Veuillez m’aider d’avantage et MERCI d'avance
Voila le poème.
Voila la question que le prof nous a posé, il faut écrire un texte de 700 mots.
Dans le poème Une Charogne, de Baudelaire, analysez le thème de la mortPour commencer j’ai fait un plan du développement, étant le plus difficile et le plus important.
I - Baudelaire extirpe la beauté du mal et de la mort,il évoque les richesses de la mort.J’aimerais savoir si je suis sur le bon chemin? s’il faut ajouter des idées ? si mes idées secondaires se rapportent aux idées principales?
1- Il ressort la vie de la mort. v.18 v.24
2- associe la mort au luxe. Strophe.2
II - Baudelaire offre une nouvelle représentation de la mort.
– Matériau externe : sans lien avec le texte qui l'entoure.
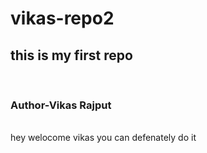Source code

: # vikas-repo2

<h2>this is my first repo</h2>

<br>
<h3>Author-Vikas Rajput</h3>
<br>
hey welocome vikas you can defenately do it 
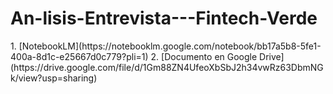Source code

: <h1>An-lisis-Entrevista---Fintech-Verde</h1>
1. [NotebookLM](https://notebooklm.google.com/notebook/bb17a5b8-5fe1-400a-8d1c-e25667d0c779?pli=1)  
2. [Documento en Google Drive](https://drive.google.com/file/d/1Gm88ZN4UfeoXbSbJ2h34vwRz63DbmNGk/view?usp=sharing)  
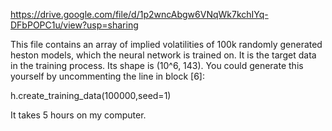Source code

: https://drive.google.com/file/d/1p2wncAbgw6VNqWk7kchIYq-DFbPOPC1u/view?usp=sharing



This file contains an array of implied volatilities of 100k randomly generated heston models, which the neural network is trained on. 
It is the target data in the training process. Its shape is (10^6, 143). You could generate this yourself by uncommenting the line in block [6]: 

h.create_training_data(100000,seed=1)

It takes 5 hours on my computer.
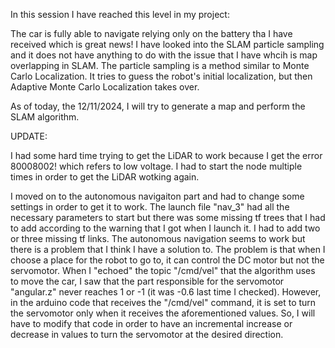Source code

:In this session I have reached this level in my project:

The car is fully able to navigate relying only on the battery tha I have received which is great news!
I have looked into the SLAM particle sampling and it does not have anything to do with the issue that I have whcih is map overlapping in SLAM. The particle sampling is a method similar to Monte Carlo Localization. It tries to guess the robot's initial localization, but then Adaptive Monte Carlo Localization takes over.

As of today, the 12/11/2024, I will try to generate a map and perform the SLAM algorithm.

UPDATE:

I had some hard time trying to get the LiDAR to work because I get the error 80008002! which refers to low voltage.
I had to start the node multiple times in order to get the LiDAR wotking again.

I moved on to the autonomous navigaiton part and had to change some settings in order to get it to work. The launch file "nav_3" had all the necessary parameters to start but there was some missing tf trees that I had to add according to the warning that I got when I launch it. I had to add two or three missing tf links.
The autonomous navigation seems to work but there is a problem that I think I have a solution to. The problem is that when I choose a place for the robot to go to, it can control the DC motor but not the servomotor. When I "echoed" the topic "/cmd/vel" that the algorithm uses to move the car, I saw that the part responsible for the servomotor "angular.z" never reaches 1 or -1 (it was -0.6 last time I checked). However, in the arduino code that receives the "/cmd/vel" command, it is set to turn the servomotor only when it receives the aforementioned values. So, I will have to modify that code in order to have an incremental increase or decrease in values to turn the servomotor at the desired direction.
1- il recrée une forme idéale de la vie, après la décomposition de la charogne (la mort).
le rôle de l'artiste est de faire revivre ce qui était détruit. Strophe.7-8
2- il met en relief l'état que aura le corps de sa compagnante (nous tous) dans le
futur,comme les restes de la charogne(la mort), mais peu importe ,il va garder l'idée de
ce qu'était la beauté de sa compagnate. Strophe.10-11-12.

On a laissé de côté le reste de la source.